• _Your assignment_: Scan the entries below for "terminal" and copy each line that holds it.

+++ Source information

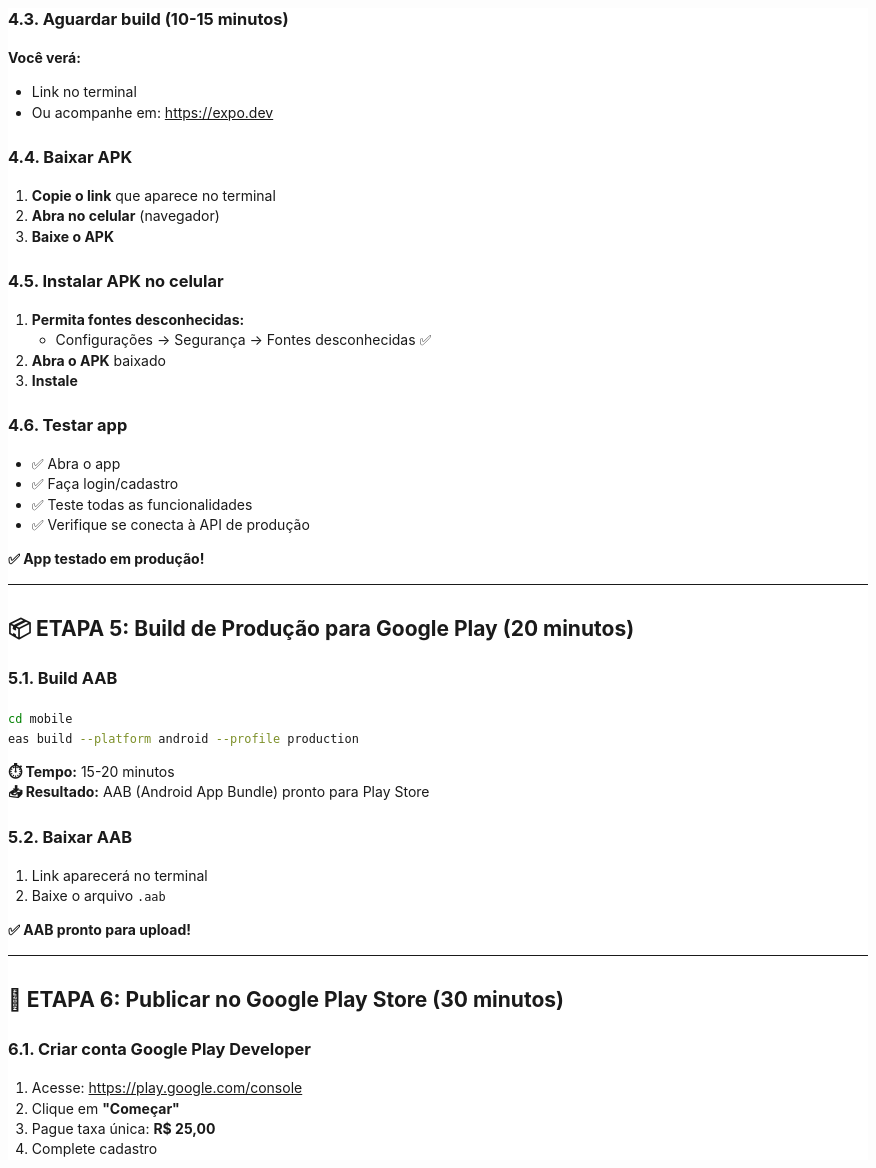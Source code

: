 ### 4.3. Aguardar build (10-15 minutos)

**Você verá:**
- Link no terminal
- Ou acompanhe em: https://expo.dev

### 4.4. Baixar APK
1. **Copie o link** que aparece no terminal
2. **Abra no celular** (navegador)
3. **Baixe o APK**

### 4.5. Instalar APK no celular
1. **Permita fontes desconhecidas:**
   - Configurações → Segurança → Fontes desconhecidas ✅
2. **Abra o APK** baixado
3. **Instale**

### 4.6. Testar app
- ✅ Abra o app
- ✅ Faça login/cadastro
- ✅ Teste todas as funcionalidades
- ✅ Verifique se conecta à API de produção

**✅ App testado em produção!**

---

## 📦 ETAPA 5: Build de Produção para Google Play (20 minutos)

### 5.1. Build AAB
```bash
cd mobile
eas build --platform android --profile production
```

**⏱️ Tempo:** 15-20 minutos  
**📥 Resultado:** AAB (Android App Bundle) pronto para Play Store

### 5.2. Baixar AAB
1. Link aparecerá no terminal
2. Baixe o arquivo `.aab`

**✅ AAB pronto para upload!**

---

## 🏪 ETAPA 6: Publicar no Google Play Store (30 minutos)

### 6.1. Criar conta Google Play Developer
1. Acesse: https://play.google.com/console
2. Clique em **"Começar"**
3. Pague taxa única: **R$ 25,00**
4. Complete cadastro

++++++

• _Task output_:
- Link no terminal
1. **Copie o link** que aparece no terminal
1. Link aparecerá no terminal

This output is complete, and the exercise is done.